WordPress Export Manipulation using PHP

Robert Bates, Senior Developer
Posted

In the world of content management systems (CMS), WordPress is one of the mainstays of bloggers, for individuals or organizations, public or private. However, sometimes there’s a requirement to migrate WordPress content into a different CMS that provides more generalized functionality. When this happens, the core WXR export is a lifesaver.

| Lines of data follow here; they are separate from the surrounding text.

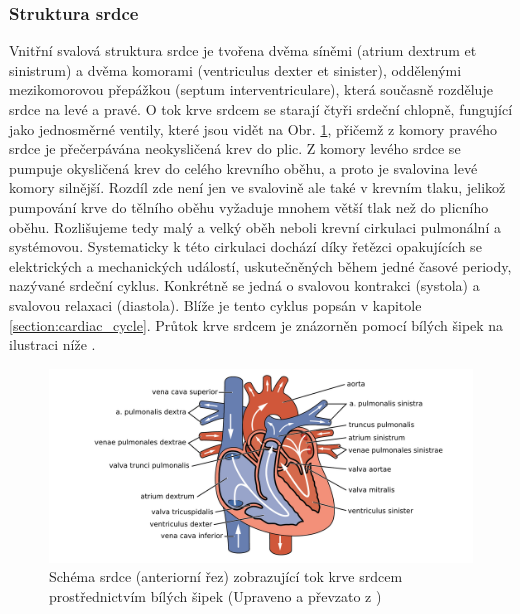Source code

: \subsubsection{Struktura srdce}
\label{section:heart_structure}
Vnitřní svalová struktura srdce je tvořena dvěma síněmi (atrium dextrum et
sinistrum) a dvěma komorami (ventriculus dexter et sinister), oddělenými
mezikomorovou přepážkou (septum interventriculare), která současně rozděluje
srdce na levé a pravé. O tok krve srdcem se starají čtyři srdeční chlopně,
fungující jako jednosměrné ventily, které jsou vidět na Obr.
\ref{img:heartanatomy}, přičemž z komory pravého srdce je přečerpávána
neokysličená krev do plic. Z komory levého srdce se pumpuje okysličená krev do
celého krevního oběhu, a proto je svalovina levé komory silnější. Rozdíl zde není
jen ve svalovině ale také v krevním tlaku, jelikož pumpování krve do tělního
oběhu vyžaduje mnohem větší tlak než do plicního oběhu. Rozlišujeme tedy malý a
velký oběh neboli krevní cirkulaci pulmonální a systémovou. Systematicky k této
cirkulaci dochází díky řetězci opakujících se elektrických a mechanických
událostí, uskutečněných během jedné časové periody, nazývané srdeční cyklus.
Konkrétně se jedná o svalovou kontrakci (systola) a svalovou relaxaci
(diastola). Blíže je tento cyklus popsán v kapitole \ref{section:cardiac_cycle}.
Průtok krve srdcem je znázorněn pomocí bílých šipek na ilustraci níže
\cite{Memorix2017,Stejfa2006}.

\begin{figure}[h]
	\begin{center}
		\includegraphics[width=1\textwidth]{../assets/anatomy/heart}
		\caption{Schéma srdce (anteriorní řez) zobrazující tok krve srdcem
			prostřednictvím bílých šipek (Upraveno a převzato z
			\cite{OpenStax})}
		\label{img:heartanatomy}
	\end{center}
\end{figure}

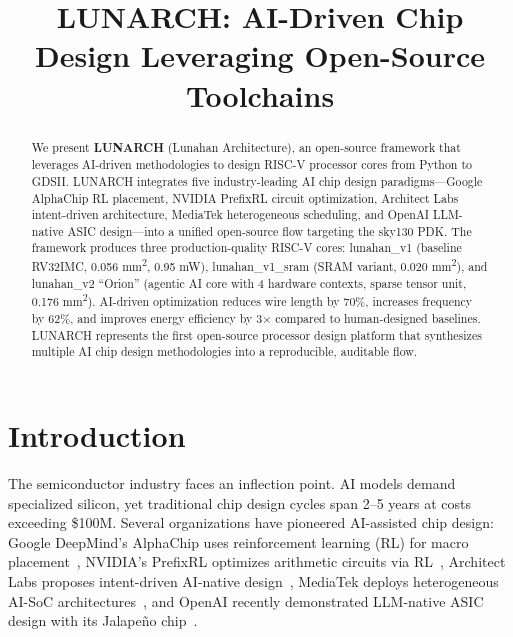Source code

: \documentclass[conference]{IEEEtran}
\begin{document}
\title{LUNARCH: AI-Driven Chip Design Leveraging Open-Source Toolchains}

\author{
}

\maketitle

\begin{abstract}
We present \textbf{LUNARCH} (Lunahan Architecture), an open-source framework that leverages AI-driven methodologies to design RISC-V processor cores from Python to GDSII. LUNARCH integrates five industry-leading AI chip design paradigms---Google AlphaChip RL placement, NVIDIA PrefixRL circuit optimization, Architect Labs intent-driven architecture, MediaTek heterogeneous scheduling, and OpenAI LLM-native ASIC design---into a unified open-source flow targeting the sky130 PDK. The framework produces three production-quality RISC-V cores: lunahan\_v1 (baseline RV32IMC, 0.056 mm\textsuperscript{2}, 0.95 mW), lunahan\_v1\_sram (SRAM variant, 0.020 mm\textsuperscript{2}), and lunahan\_v2 ``Orion'' (agentic AI core with 4 hardware contexts, sparse tensor unit, 0.176 mm\textsuperscript{2}). AI-driven optimization reduces wire length by 70\%, increases frequency by 62\%, and improves energy efficiency by 3$\times$ compared to human-designed baselines. LUNARCH represents the first open-source processor design platform that synthesizes multiple AI chip design methodologies into a reproducible, auditable flow.
\end{abstract}

\section{Introduction}
The semiconductor industry faces an inflection point. AI models demand specialized silicon, yet traditional chip design cycles span 2--5 years at costs exceeding \$100M. Several organizations have pioneered AI-assisted chip design: Google DeepMind's AlphaChip uses reinforcement learning (RL) for macro placement~\cite{mirhoseini2021graph}, NVIDIA's PrefixRL optimizes arithmetic circuits via RL~\cite{nvidia2022prefixrl}, Architect Labs proposes intent-driven AI-native design~\cite{architectlabs2024}, MediaTek deploys heterogeneous AI-SoC architectures~\cite{tseng2024challenges}, and OpenAI recently demonstrated LLM-native ASIC design with its Jalape\~{n}o chip~\cite{openai2026jalapeno}.
\end{document}
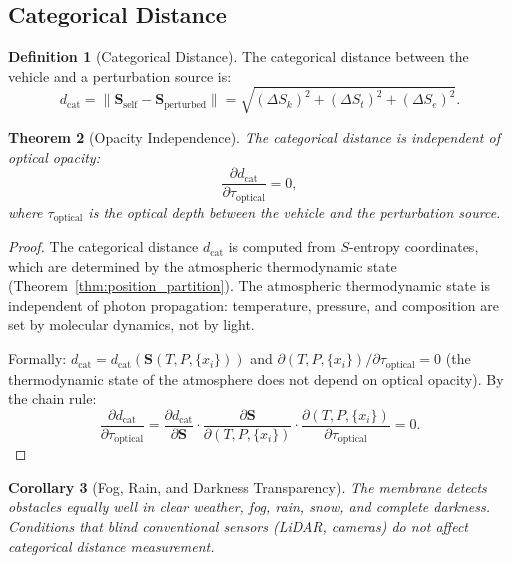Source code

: \documentclass[twocolumn,10pt]{article}
\newtheorem{theorem}{Theorem}[section]
\newtheorem{corollary}[theorem]{Corollary}
\theoremstyle{definition}
\newtheorem{definition}[theorem]{Definition}
\theoremstyle{remark}
\newcommand{\Sk}{S_k}
\newcommand{\St}{S_t}
\newcommand{\Se}{S_e}
\newcommand{\dcat}{d_{\mathrm{cat}}}
\begin{document}
\subsection{Categorical Distance}

\begin{definition}[Categorical Distance]
\label{def:cat_distance}
The categorical distance between the vehicle and a perturbation source is:
\begin{equation}
  \dcat = \|\mathbf{S}_{\mathrm{self}} - \mathbf{S}_{\mathrm{perturbed}}\| = \sqrt{(\Delta\Sk)^2 + (\Delta\St)^2 + (\Delta\Se)^2}.
  \label{eq:cat_distance}
\end{equation}
\end{definition}

\begin{theorem}[Opacity Independence]
\label{thm:opacity}
The categorical distance is independent of optical opacity:
\begin{equation}
  \frac{\partial \dcat}{\partial \tau_{\mathrm{optical}}} = 0,
  \label{eq:opacity_independence}
\end{equation}
where $\tau_{\mathrm{optical}}$ is the optical depth between the vehicle and the perturbation source.
\end{theorem}

\begin{proof}
The categorical distance $\dcat$ is computed from $S$-entropy coordinates, which are determined by the atmospheric thermodynamic state (Theorem~\ref{thm:position_partition}). The atmospheric thermodynamic state is independent of photon propagation: temperature, pressure, and composition are set by molecular dynamics, not by light.

Formally: $\dcat = \dcat(\mathbf{S}(T, P, \{x_i\}))$ and $\partial(T, P, \{x_i\})/\partial\tau_{\mathrm{optical}} = 0$ (the thermodynamic state of the atmosphere does not depend on optical opacity). By the chain rule:
\begin{equation}
  \frac{\partial \dcat}{\partial \tau_{\mathrm{optical}}} = \frac{\partial \dcat}{\partial \mathbf{S}} \cdot \frac{\partial \mathbf{S}}{\partial(T,P,\{x_i\})} \cdot \frac{\partial(T,P,\{x_i\})}{\partial\tau_{\mathrm{optical}}} = 0.
  \label{eq:opacity_proof}
\end{equation}
\end{proof}

\begin{corollary}[Fog, Rain, and Darkness Transparency]
\label{cor:weather_transparency}
The membrane detects obstacles equally well in clear weather, fog, rain, snow, and complete darkness. Conditions that blind conventional sensors (LiDAR, cameras) do not affect categorical distance measurement.
\end{corollary}
\end{document}

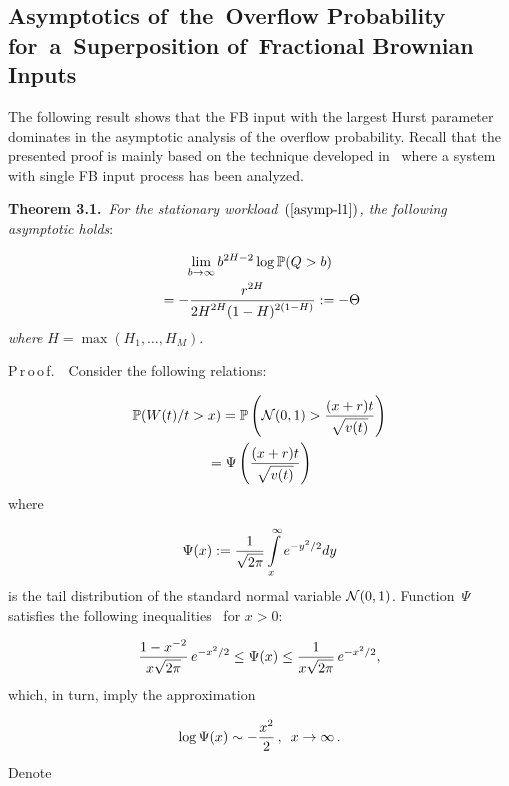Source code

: \begin{multicols}{2}
\vspace*{-6pt}

\section{Asymptotics of~the~Overflow Probability for~a~Superposition of~Fractional
Brownian Inputs}

\noindent
The following result shows that the  FB input  with the largest
Hurst parameter dominates in the asymptotic analysis of the overflow
probability. Recall that the  presented proof is mainly based on
the technique developed in~\cite{Duffield} where
a  system with  single FB input process has been  analyzed.

\smallskip

\noindent
\textbf{Theorem 3.1.}\
\textit{For the  stationary workload~$(\ref{asymp-l1})$, the following
asymptotic holds}:

\noindent
\begin{multline*}
\lim_{b \to \infty}b^{2H-2}\log \mathbb{P} (Q>b)\\
{}=-\displaystyle\frac{\displaystyle r^{2H}\mathstrut}{\displaystyle  2H^{2H}(1-H)^{2(1-H)} \mathstrut}:=-\Theta
\end{multline*}
\textit{where} $H=\max(H_1,\ldots ,H_M).$

\smallskip

\noindent
P\,r\,o\,o\,f.\ \ Consider the following  relations:

\noindent
\begin{multline}
\mathbb{P}(W(t)/t>x)=\mathbb{P}\left(\mathcal{N}(0,1)>
\displaystyle\frac{\displaystyle (x+r)t\mathstrut}{\displaystyle \sqrt{v(t)}\mathstrut} \right)\\
{}=\Psi\left( \displaystyle\frac{\displaystyle (x+r)t\mathstrut}{\displaystyle \sqrt{v(t)}\mathstrut} \right)
\label{ar-l2}
\end{multline}
where

\noindent
$$
\Psi(x):=\displaystyle\frac{\displaystyle 1\mathstrut}{\displaystyle \sqrt{2\pi}\mathstrut}\int\limits_x^\infty e^{-y^2/2}dy
$$
is the tail distribution of the standard normal variable
$\mathcal{N}(0,1)$.   Function~$\Psi$ satisfies   the following
inequalities~\cite{Mandjes} for   $x>0$:

\noindent
\begin{equation*}
\displaystyle\frac{\displaystyle 1-x^{-2}\mathstrut}{\displaystyle x\sqrt{2\pi}\mathstrut}\, e^{-{x^2}/2} \le \Psi(x) \le
\displaystyle\frac{\displaystyle 1\mathstrut}{\displaystyle x\sqrt{2\pi}\mathstrut}\, e^{-x^2/2},
\end{equation*}
which, in turn, imply  the approximation

\noindent
\begin{equation}
\log \Psi(x) \sim -\displaystyle\frac{\displaystyle x^2\mathstrut}{\displaystyle 2\mathstrut}\,,\enskip x \to \infty\,.
\label{ar-l1}
\end{equation}
Denote


\end{multicols}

WXR stands for WordPress eXtended RSS, which is exactly what the WXR format is - a giant RSS dump of the site’s content, media, and tagging system. WordPress extends RSS to support all its custom elements via the “wp” namespace which keeps the content RSS compliant while adding what’s needed to replicate the site’s content in its entirety. The WXR format is the quickest way to export and import data between WordPress sites as well as for use as an archiving tool. It also happens to work really well as a source for migrations into alternate systems...

One Site to Rule Them All

I recently worked on a project where a new site was being built in Drupal 7, and a requirement had surfaced to migrate multiple WordPress sites into the single Drupal site, with each post being tagged in Drupal to associate it with the original source site for categorical blogrolls. We chose to leverage the WordPress category system to accomplish our goal.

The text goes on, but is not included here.